CONFISSÃO DE UM BLOGUEIRO



            Na minha modesta condição de blogueiro católico, tenho observado e até sentido na pele um fenômeno curioso a respeito das objeções que se costumam levantar contra a minha igreja, a Igreja Católica, já com mais de dois mil anos de existência.
            Creio sinceramente que, a respeito dessas objeções, o descrente tem razão. Diz ele, por exemplo, que a Igreja é intolerante. E ele tem carradas de razão.  Ela é, sim, intolerante, e muito mais do que imagina o descrente. Diz ele, ainda, que a Igreja perdeu o prestígio no mundo, e realmente Ela o perdeu desde o dia da crucificação de Jesus.
             Que a moral católica é moral de escravos; concordo, desde quando nossos sacerdotes, no ritual da ordenação, abaixam a cabeça para receber a tonsura que, todos sabem, é o sinal dos escravos.
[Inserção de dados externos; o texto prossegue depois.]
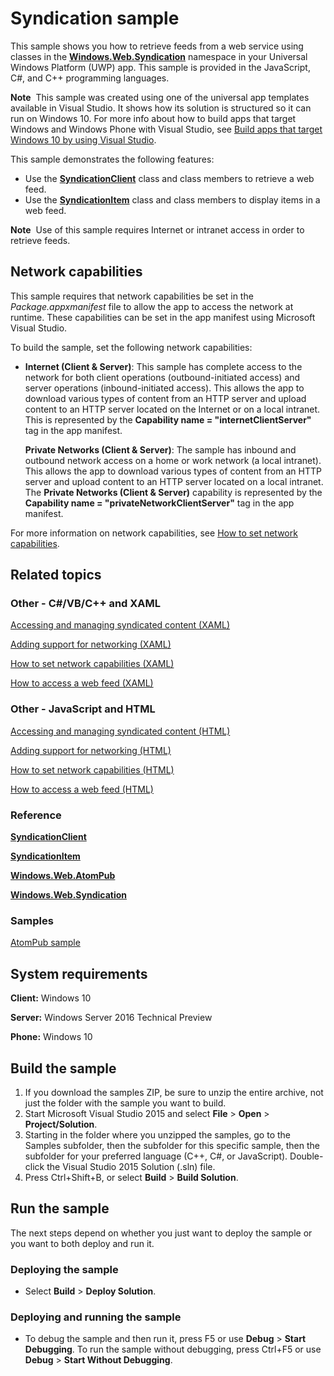﻿<!---
  category: NetworkingAndWebServices 
  samplefwlink: http://go.microsoft.com/fwlink/p/?LinkId=620610&clcid=0x409
--->

# Syndication sample

This sample shows you how to retrieve feeds from a web service using classes in the [**Windows.Web.Syndication**](http://msdn.microsoft.com/library/windows/apps/br243632) namespace in your Universal Windows Platform (UWP) app. This sample is provided in the JavaScript, C\#, and C++ programming languages.

**Note**  This sample was created using one of the universal app templates available in Visual Studio. It shows how its solution is structured so it can run on Windows 10. For more info about how to build apps that target Windows and Windows Phone with Visual Studio, see [Build apps that target Windows 10 by using Visual Studio](http://msdn.microsoft.com/library/windows/apps/dn609832).

This sample demonstrates the following features:

-   Use the [**SyndicationClient**](http://msdn.microsoft.com/library/windows/apps/br243456) class and class members to retrieve a web feed.
-   Use the [**SyndicationItem**](http://msdn.microsoft.com/library/windows/apps/br243533) class and class members to display items in a web feed.

**Note**  Use of this sample requires Internet or intranet access in order to retrieve feeds.

## Network capabilities

This sample requires that network capabilities be set in the *Package.appxmanifest* file to allow the app to access the network at runtime. These capabilities can be set in the app manifest using Microsoft Visual Studio.

To build the sample, set the following network capabilities:

-   **Internet (Client & Server)**: This sample has complete access to the network for both client operations (outbound-initiated access) and server operations (inbound-initiated access). This allows the app to download various types of content from an HTTP server and upload content to an HTTP server located on the Internet or on a local intranet. This is represented by the **Capability name = "internetClientServer"** tag in the app manifest.

    **Private Networks (Client & Server)**: The sample has inbound and outbound network access on a home or work network (a local intranet). This allows the app to download various types of content from an HTTP server and upload content to an HTTP server located on a local intranet. The **Private Networks (Client & Server)** capability is represented by the **Capability name = "privateNetworkClientServer"** tag in the app manifest.

For more information on network capabilities, see [How to set network capabilities](http://msdn.microsoft.com/library/windows/apps/hh770532).

## Related topics

### Other - C\#/VB/C++ and XAML

[Accessing and managing syndicated content (XAML)](http://msdn.microsoft.com/library/windows/apps/hh452981)

[Adding support for networking (XAML)](http://msdn.microsoft.com/library/windows/apps/hh452751)

[How to set network capabilities (XAML)](http://msdn.microsoft.com/library/windows/apps/jj835817)

[How to access a web feed (XAML)](http://msdn.microsoft.com/library/windows/apps/hh452994)

### Other - JavaScript and HTML

[Accessing and managing syndicated content (HTML)](http://msdn.microsoft.com/library/windows/apps/hh452973)

[Adding support for networking (HTML)](http://msdn.microsoft.com/library/windows/apps/hh452752)

[How to set network capabilities (HTML)](http://msdn.microsoft.com/library/windows/apps/hh770532)

[How to access a web feed (HTML)](http://msdn.microsoft.com/library/windows/apps/hh700374)

### Reference

[**SyndicationClient**](http://msdn.microsoft.com/library/windows/apps/br243456)

[**SyndicationItem**](http://msdn.microsoft.com/library/windows/apps/br243533)

[**Windows.Web.AtomPub**](http://msdn.microsoft.com/library/windows/apps/br210609)

[**Windows.Web.Syndication**](http://msdn.microsoft.com/library/windows/apps/br243632)

### Samples

[AtomPub sample](http://go.microsoft.com/fwlink/p/?linkid=245061)

## System requirements

**Client:** Windows 10

**Server:** Windows Server 2016 Technical Preview

**Phone:**  Windows 10

## Build the sample

1. If you download the samples ZIP, be sure to unzip the entire archive, not just the folder with the sample you want to build. 
2. Start Microsoft Visual Studio 2015 and select **File** \> **Open** \> **Project/Solution**.
3. Starting in the folder where you unzipped the samples, go to the Samples subfolder, then the subfolder for this specific sample, then the subfolder for your preferred language (C++, C#, or JavaScript). Double-click the Visual Studio 2015 Solution (.sln) file.
4. Press Ctrl+Shift+B, or select **Build** \> **Build Solution**.

## Run the sample

The next steps depend on whether you just want to deploy the sample or you want to both deploy and run it.

### Deploying the sample

- Select **Build** \> **Deploy Solution**. 

### Deploying and running the sample

- To debug the sample and then run it, press F5 or use **Debug** \> **Start Debugging**. To run the sample without debugging, press Ctrl+F5 or use **Debug** \> **Start Without Debugging**.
Muitos dizem maldosamente que os católicos são camelos: e eu, católico que sou, me ajoelho para que o Senhor Jesus disponha de minhas corcovas de humílimo camelo, como e quando Ele quiser...
             Que o homem, o Cristão, é apenas aquilo que come; e eu respondo que o Cristão Católico  tem a suprema ventura de comer o Corpo de Deus, na Eucaristia, para se tornar realmente aquilo que come...
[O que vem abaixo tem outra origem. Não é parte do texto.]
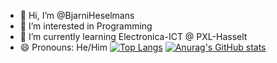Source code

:- 👋 Hi, I’m @BjarniHeselmans
- 👀 I’m interested in Programming
- 🌱 I’m currently learning Electronica-ICT @ PXL-Hasselt
- 😄 Pronouns: He/Him
[![Top Langs](https://github-readme-stats.vercel.app/api/top-langs/?username=BjarniHeselmans)](https://github.com/BjarniHeselmans/github-readme-stats)
[![Anurag's GitHub stats](https://github-readme-stats.vercel.app/api?username=BjarniHeselmans&show_icons=true&theme=dark#gh-dark-mode-only)](https://github.com/BjarniHeselmans/github-readme-stats)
             Atacam o ritualismo católico, dizendo que nossos rituais não passam de teatro de crianças, e eu me confesso contentíssimo com essa descoberta, porque sei que o ritual católico é feérico como um teatro de crianças, pela completa ausência do elemento sensacional, como são os contos de fada, lidos intensamente na minha infância. Neles, existe verdadeira catarse e alegria, depois que as crianças sabem exatamente o que vai acontecer no capítulo seguinte.
            Lembro-me perfeitamente: na primeira vez em que a fada transforma o vestido sujo da "gata borralheira" num outro mais bonito, da cor do céu com todas as suas estrelas, eu fiquei tão espantado, como se isso fosse a coisa mais sensacional do mundo.
            Isto porque eu era criança, e a criança sente um verdadeiro deleite na espera dum acontecimento tão banal, como eu sentia com a chegada de meu pai em casa, na hora do jantar, depois de fechada a sua barbearia.
            Passada a adolescência, perdi este senso, o gosto de brincar com a esperança em Deus e, com isso, fiquei com  a sensação de ter-me tornado o mais infeliz dos mortais.
            Voltando às linhas acima, em que falei do ritual cristão, concordo com o descrente, quando ele diz que o ritual católico é realmente um teatro só para crianças. Pois  é preciso ser como as crianças, para aceitar o sentido profundo das cenas muito simples e das palavras decoradas. A palavra decorada do ritual quer dizer palavra do coração, palavra gravada, guardada, para ser depois pronunciada no diálogo da boa vontade, quando nos apresentamos diante da Eucaristia cheios de contentamento, carregando essas palavras em nosso coração, e já sabendo de antemão as muitas outras que haveriam de vir.
            Em outros tempos, estudante de Filosofia e Teologia em São Paulo, andei em rodas muito estranhas, hesitando entre a sociedade sem classes, marxista, não sabendo se deveria levantar a mão direita dura como um dardo, ou a esquerda com o punho fechado em sinal de revolta contra as perversões do capitalismo.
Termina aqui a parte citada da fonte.